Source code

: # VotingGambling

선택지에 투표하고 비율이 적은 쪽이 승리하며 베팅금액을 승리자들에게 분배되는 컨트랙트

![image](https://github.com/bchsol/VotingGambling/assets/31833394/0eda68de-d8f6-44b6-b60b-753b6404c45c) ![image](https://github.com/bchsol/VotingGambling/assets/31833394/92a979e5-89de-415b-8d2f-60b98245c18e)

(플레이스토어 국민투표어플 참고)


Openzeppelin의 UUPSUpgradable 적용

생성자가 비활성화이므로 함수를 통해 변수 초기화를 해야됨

#####

■ Instructions to follow
Give back, unchanged, the line containing "선택지에 투표하고 비율이" and each line that comes after it in the entries above, ending with the last.

■ Answer area
선택지에 투표하고 비율이 적은 쪽이 승리하며 베팅금액을 승리자들에게 분배되는 컨트랙트

![image](https://github.com/bchsol/VotingGambling/assets/31833394/0eda68de-d8f6-44b6-b60b-753b6404c45c) ![image](https://github.com/bchsol/VotingGambling/assets/31833394/92a979e5-89de-415b-8d2f-60b98245c18e)

(플레이스토어 국민투표어플 참고)


Openzeppelin의 UUPSUpgradable 적용

생성자가 비활성화이므로 함수를 통해 변수 초기화를 해야됨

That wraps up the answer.